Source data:
==*==
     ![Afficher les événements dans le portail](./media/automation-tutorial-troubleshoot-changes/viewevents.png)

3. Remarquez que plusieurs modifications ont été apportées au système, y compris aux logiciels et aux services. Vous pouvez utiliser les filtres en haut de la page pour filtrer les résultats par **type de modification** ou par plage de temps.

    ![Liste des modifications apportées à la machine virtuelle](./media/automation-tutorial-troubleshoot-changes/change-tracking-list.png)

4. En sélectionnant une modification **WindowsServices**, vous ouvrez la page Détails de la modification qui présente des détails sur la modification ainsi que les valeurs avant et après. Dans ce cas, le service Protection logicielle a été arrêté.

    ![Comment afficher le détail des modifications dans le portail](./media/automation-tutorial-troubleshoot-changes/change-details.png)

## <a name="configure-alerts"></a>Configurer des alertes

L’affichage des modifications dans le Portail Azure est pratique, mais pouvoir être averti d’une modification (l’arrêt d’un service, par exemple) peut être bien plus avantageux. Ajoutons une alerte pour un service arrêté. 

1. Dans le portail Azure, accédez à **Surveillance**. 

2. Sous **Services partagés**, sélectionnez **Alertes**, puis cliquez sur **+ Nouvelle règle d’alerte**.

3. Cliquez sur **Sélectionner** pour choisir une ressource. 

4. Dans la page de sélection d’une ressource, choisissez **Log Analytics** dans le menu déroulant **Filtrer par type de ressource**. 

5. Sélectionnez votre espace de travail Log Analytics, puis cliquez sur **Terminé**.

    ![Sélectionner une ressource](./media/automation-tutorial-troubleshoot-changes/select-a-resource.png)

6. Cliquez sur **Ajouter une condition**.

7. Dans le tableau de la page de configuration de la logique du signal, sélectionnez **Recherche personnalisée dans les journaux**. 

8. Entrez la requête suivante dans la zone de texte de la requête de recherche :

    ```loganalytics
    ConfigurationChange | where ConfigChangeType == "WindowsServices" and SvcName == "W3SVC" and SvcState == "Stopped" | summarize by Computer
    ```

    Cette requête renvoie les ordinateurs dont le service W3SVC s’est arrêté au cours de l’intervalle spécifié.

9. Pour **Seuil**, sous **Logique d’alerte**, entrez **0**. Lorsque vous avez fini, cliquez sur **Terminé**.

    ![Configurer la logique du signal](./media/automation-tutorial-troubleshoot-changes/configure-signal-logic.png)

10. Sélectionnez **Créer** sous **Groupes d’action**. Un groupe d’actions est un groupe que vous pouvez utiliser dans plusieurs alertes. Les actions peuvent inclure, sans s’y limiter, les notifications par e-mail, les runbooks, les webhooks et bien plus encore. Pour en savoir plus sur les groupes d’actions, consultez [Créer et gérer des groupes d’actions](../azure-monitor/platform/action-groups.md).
==*==
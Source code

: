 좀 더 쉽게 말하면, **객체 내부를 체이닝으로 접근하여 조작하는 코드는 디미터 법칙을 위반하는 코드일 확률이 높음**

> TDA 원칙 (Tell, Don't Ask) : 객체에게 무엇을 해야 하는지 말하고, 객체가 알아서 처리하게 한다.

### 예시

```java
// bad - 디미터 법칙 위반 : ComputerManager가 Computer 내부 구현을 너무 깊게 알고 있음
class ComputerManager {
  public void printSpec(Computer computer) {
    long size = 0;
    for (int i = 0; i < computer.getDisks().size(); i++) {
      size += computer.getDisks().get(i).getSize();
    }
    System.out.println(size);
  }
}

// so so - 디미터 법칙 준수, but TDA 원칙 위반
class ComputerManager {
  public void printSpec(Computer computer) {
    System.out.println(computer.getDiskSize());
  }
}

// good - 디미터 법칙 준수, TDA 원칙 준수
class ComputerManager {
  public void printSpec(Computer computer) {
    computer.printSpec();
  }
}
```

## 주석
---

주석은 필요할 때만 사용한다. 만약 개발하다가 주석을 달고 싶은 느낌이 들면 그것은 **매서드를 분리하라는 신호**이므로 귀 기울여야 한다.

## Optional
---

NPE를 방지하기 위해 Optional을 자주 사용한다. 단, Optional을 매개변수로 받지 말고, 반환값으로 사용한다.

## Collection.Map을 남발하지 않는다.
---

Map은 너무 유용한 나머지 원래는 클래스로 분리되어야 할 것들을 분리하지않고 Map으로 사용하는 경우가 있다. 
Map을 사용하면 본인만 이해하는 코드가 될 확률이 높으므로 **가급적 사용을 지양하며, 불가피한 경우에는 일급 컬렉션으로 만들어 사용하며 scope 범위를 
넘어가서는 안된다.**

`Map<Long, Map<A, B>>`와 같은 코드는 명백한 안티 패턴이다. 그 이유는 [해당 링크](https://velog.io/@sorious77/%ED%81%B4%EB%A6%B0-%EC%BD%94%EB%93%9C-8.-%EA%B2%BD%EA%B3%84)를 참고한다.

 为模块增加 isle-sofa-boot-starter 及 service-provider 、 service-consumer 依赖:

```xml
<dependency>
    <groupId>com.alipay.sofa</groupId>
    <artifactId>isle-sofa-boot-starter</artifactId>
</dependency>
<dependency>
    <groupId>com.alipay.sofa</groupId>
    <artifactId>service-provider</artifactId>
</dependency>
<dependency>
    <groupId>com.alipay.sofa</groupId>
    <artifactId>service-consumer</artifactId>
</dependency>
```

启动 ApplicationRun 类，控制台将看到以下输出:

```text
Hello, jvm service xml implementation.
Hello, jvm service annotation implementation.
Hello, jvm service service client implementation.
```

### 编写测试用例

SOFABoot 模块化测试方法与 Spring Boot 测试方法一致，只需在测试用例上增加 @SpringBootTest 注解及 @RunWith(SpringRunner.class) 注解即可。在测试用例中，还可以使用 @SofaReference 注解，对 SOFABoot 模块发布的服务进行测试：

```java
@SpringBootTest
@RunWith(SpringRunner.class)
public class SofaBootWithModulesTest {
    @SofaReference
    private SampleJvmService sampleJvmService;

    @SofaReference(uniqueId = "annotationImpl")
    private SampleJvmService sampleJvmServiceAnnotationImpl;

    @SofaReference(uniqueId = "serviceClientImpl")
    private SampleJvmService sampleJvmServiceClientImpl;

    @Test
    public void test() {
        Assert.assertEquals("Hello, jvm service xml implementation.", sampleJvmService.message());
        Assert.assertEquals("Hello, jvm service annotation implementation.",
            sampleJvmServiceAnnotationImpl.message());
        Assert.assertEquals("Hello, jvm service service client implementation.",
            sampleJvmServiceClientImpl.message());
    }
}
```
==*==
# [Activity]
Each line of the data that has the string "artifactId" should be returned.

# [Exercise solution]
    <artifactId>isle-sofa-boot-starter</artifactId>
    <artifactId>service-provider</artifactId>
    <artifactId>service-consumer</artifactId>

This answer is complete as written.